WHAT IS BEING ASKED :: Starting at the first line of the data and ending at the line with "method's metadata token.</span></span>", copy each line exactly. Include both of those lines, but no pictures.

Entries taken from a collection:

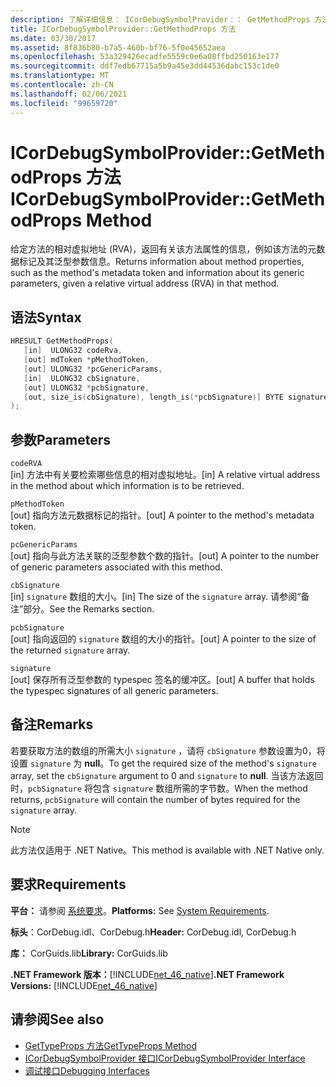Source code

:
 ```yaml
---
description: 了解详细信息： ICorDebugSymbolProvider：： GetMethodProps 方法
title: ICorDebugSymbolProvider::GetMethodProps 方法
ms.date: 03/30/2017
ms.assetid: 8f836b80-b7a5-460b-bf76-5f0e45652aea
ms.openlocfilehash: 53a329426ecadfe5559c0e6a08ffbd250163e177
ms.sourcegitcommit: ddf7edb67715a5b9a45e3dd44536dabc153c1de0
ms.translationtype: MT
ms.contentlocale: zh-CN
ms.lasthandoff: 02/06/2021
ms.locfileid: "99659720"
---
```

# <a name="icordebugsymbolprovidergetmethodprops-method"></a><span data-ttu-id="485a7-103">ICorDebugSymbolProvider::GetMethodProps 方法</span><span class="sxs-lookup"><span data-stu-id="485a7-103">ICorDebugSymbolProvider::GetMethodProps Method</span></span>

<span data-ttu-id="485a7-104">给定方法的相对虚拟地址 (RVA)，返回有关该方法属性的信息，例如该方法的元数据标记及其泛型参数信息。</span><span class="sxs-lookup"><span data-stu-id="485a7-104">Returns information about method properties, such as the method's metadata token and information about its generic parameters, given a relative virtual address (RVA) in that method.</span></span>  
  
## <a name="syntax"></a><span data-ttu-id="485a7-105">语法</span><span class="sxs-lookup"><span data-stu-id="485a7-105">Syntax</span></span>  
  
```cpp  
HRESULT GetMethodProps(  
   [in]  ULONG32 codeRva,  
   [out] mdToken *pMethodToken,  
   [out] ULONG32 *pcGenericParams,  
   [in]  ULONG32 cbSignature,  
   [out] ULONG32 *pcbSignature,  
   [out, size_is(cbSignature), length_is(*pcbSignature)] BYTE signature[]  
);  
```  
  
## <a name="parameters"></a><span data-ttu-id="485a7-106">参数</span><span class="sxs-lookup"><span data-stu-id="485a7-106">Parameters</span></span>  

 `codeRVA`  
 <span data-ttu-id="485a7-107">[in] 方法中有关要检索哪些信息的相对虚拟地址。</span><span class="sxs-lookup"><span data-stu-id="485a7-107">[in] A relative virtual address in the method about which information is to be retrieved.</span></span>  
  
 `pMethodToken`  
 <span data-ttu-id="485a7-108">[out] 指向方法元数据标记的指针。</span><span class="sxs-lookup"><span data-stu-id="485a7-108">[out] A pointer to the method's metadata token.</span></span>  
  
 `pcGenericParams`  
 <span data-ttu-id="485a7-109">[out] 指向与此方法关联的泛型参数个数的指针。</span><span class="sxs-lookup"><span data-stu-id="485a7-109">[out] A pointer to the number of generic parameters associated with this method.</span></span>  
  
 `cbSignature`  
 <span data-ttu-id="485a7-110">[in] `signature` 数组的大小。</span><span class="sxs-lookup"><span data-stu-id="485a7-110">[in] The size of the `signature` array.</span></span> <span data-ttu-id="485a7-111">请参阅“备注”部分。</span><span class="sxs-lookup"><span data-stu-id="485a7-111">See the Remarks section.</span></span>  
  
 `pcbSignature`  
 <span data-ttu-id="485a7-112">[out] 指向返回的 `signature` 数组的大小的指针。</span><span class="sxs-lookup"><span data-stu-id="485a7-112">[out] A pointer to the size of the returned `signature` array.</span></span>  
  
 `signature`  
 <span data-ttu-id="485a7-113">[out] 保存所有泛型参数的 typespec 签名的缓冲区。</span><span class="sxs-lookup"><span data-stu-id="485a7-113">[out] A buffer that holds the typespec signatures of all generic parameters.</span></span>  
  
## <a name="remarks"></a><span data-ttu-id="485a7-114">备注</span><span class="sxs-lookup"><span data-stu-id="485a7-114">Remarks</span></span>  

 <span data-ttu-id="485a7-115">若要获取方法的数组的所需大小 `signature` ，请将 `cbSignature` 参数设置为0，将设置 `signature` 为 **null**。</span><span class="sxs-lookup"><span data-stu-id="485a7-115">To get the required size of the method's `signature` array, set the `cbSignature` argument to 0 and `signature` to **null**.</span></span> <span data-ttu-id="485a7-116">当该方法返回时，`pcbSignature` 将包含 `signature` 数组所需的字节数。</span><span class="sxs-lookup"><span data-stu-id="485a7-116">When the method returns, `pcbSignature` will contain the number of bytes required for the `signature` array.</span></span>  
  
> [!NOTE]
> <span data-ttu-id="485a7-117">此方法仅适用于 .NET Native。</span><span class="sxs-lookup"><span data-stu-id="485a7-117">This method is available with .NET Native only.</span></span>  
  
## <a name="requirements"></a><span data-ttu-id="485a7-118">要求</span><span class="sxs-lookup"><span data-stu-id="485a7-118">Requirements</span></span>  

 <span data-ttu-id="485a7-119">**平台：** 请参阅 [系统要求](../../get-started/system-requirements.md)。</span><span class="sxs-lookup"><span data-stu-id="485a7-119">**Platforms:** See [System Requirements](../../get-started/system-requirements.md).</span></span>  
  
 <span data-ttu-id="485a7-120">**标头**：CorDebug.idl、CorDebug.h</span><span class="sxs-lookup"><span data-stu-id="485a7-120">**Header:** CorDebug.idl, CorDebug.h</span></span>  
  
 <span data-ttu-id="485a7-121">**库：** CorGuids.lib</span><span class="sxs-lookup"><span data-stu-id="485a7-121">**Library:** CorGuids.lib</span></span>  
  
 <span data-ttu-id="485a7-122">**.NET Framework 版本：**[!INCLUDE[net_46_native](../../../../includes/net-46-native-md.md)]</span><span class="sxs-lookup"><span data-stu-id="485a7-122">**.NET Framework Versions:** [!INCLUDE[net_46_native](../../../../includes/net-46-native-md.md)]</span></span>  
  
## <a name="see-also"></a><span data-ttu-id="485a7-123">请参阅</span><span class="sxs-lookup"><span data-stu-id="485a7-123">See also</span></span>

- [<span data-ttu-id="485a7-124">GetTypeProps 方法</span><span class="sxs-lookup"><span data-stu-id="485a7-124">GetTypeProps Method</span></span>](icordebugsymbolprovider-gettypeprops-method.md)
- [<span data-ttu-id="485a7-125">ICorDebugSymbolProvider 接口</span><span class="sxs-lookup"><span data-stu-id="485a7-125">ICorDebugSymbolProvider Interface</span></span>](icordebugsymbolprovider-interface.md)
- [<span data-ttu-id="485a7-126">调试接口</span><span class="sxs-lookup"><span data-stu-id="485a7-126">Debugging Interfaces</span></span>](debugging-interfaces.md)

ANSWER ::
Source code

:
 ```yaml
---
description: 了解详细信息： ICorDebugSymbolProvider：： GetMethodProps 方法
title: ICorDebugSymbolProvider::GetMethodProps 方法
ms.date: 03/30/2017
ms.assetid: 8f836b80-b7a5-460b-bf76-5f0e45652aea
ms.openlocfilehash: 53a329426ecadfe5559c0e6a08ffbd250163e177
ms.sourcegitcommit: ddf7edb67715a5b9a45e3dd44536dabc153c1de0
ms.translationtype: MT
ms.contentlocale: zh-CN
ms.lasthandoff: 02/06/2021
ms.locfileid: "99659720"
---
```

# <a name="icordebugsymbolprovidergetmethodprops-method"></a><span data-ttu-id="485a7-103">ICorDebugSymbolProvider::GetMethodProps 方法</span><span class="sxs-lookup"><span data-stu-id="485a7-103">ICorDebugSymbolProvider::GetMethodProps Method</span></span>

<span data-ttu-id="485a7-104">给定方法的相对虚拟地址 (RVA)，返回有关该方法属性的信息，例如该方法的元数据标记及其泛型参数信息。</span><span class="sxs-lookup"><span data-stu-id="485a7-104">Returns information about method properties, such as the method's metadata token and information about its generic parameters, given a relative virtual address (RVA) in that method.</span></span>  
  
## <a name="syntax"></a><span data-ttu-id="485a7-105">语法</span><span class="sxs-lookup"><span data-stu-id="485a7-105">Syntax</span></span>  
  
```cpp  
HRESULT GetMethodProps(  
   [in]  ULONG32 codeRva,  
   [out] mdToken *pMethodToken,  
   [out] ULONG32 *pcGenericParams,  
   [in]  ULONG32 cbSignature,  
   [out] ULONG32 *pcbSignature,  
   [out, size_is(cbSignature), length_is(*pcbSignature)] BYTE signature[]  
);  
```  
  
## <a name="parameters"></a><span data-ttu-id="485a7-106">参数</span><span class="sxs-lookup"><span data-stu-id="485a7-106">Parameters</span></span>  

 `codeRVA`  
 <span data-ttu-id="485a7-107">[in] 方法中有关要检索哪些信息的相对虚拟地址。</span><span class="sxs-lookup"><span data-stu-id="485a7-107">[in] A relative virtual address in the method about which information is to be retrieved.</span></span>  
  
 `pMethodToken`  
 <span data-ttu-id="485a7-108">[out] 指向方法元数据标记的指针。</span><span class="sxs-lookup"><span data-stu-id="485a7-108">[out] A pointer to the method's metadata token.</span></span>  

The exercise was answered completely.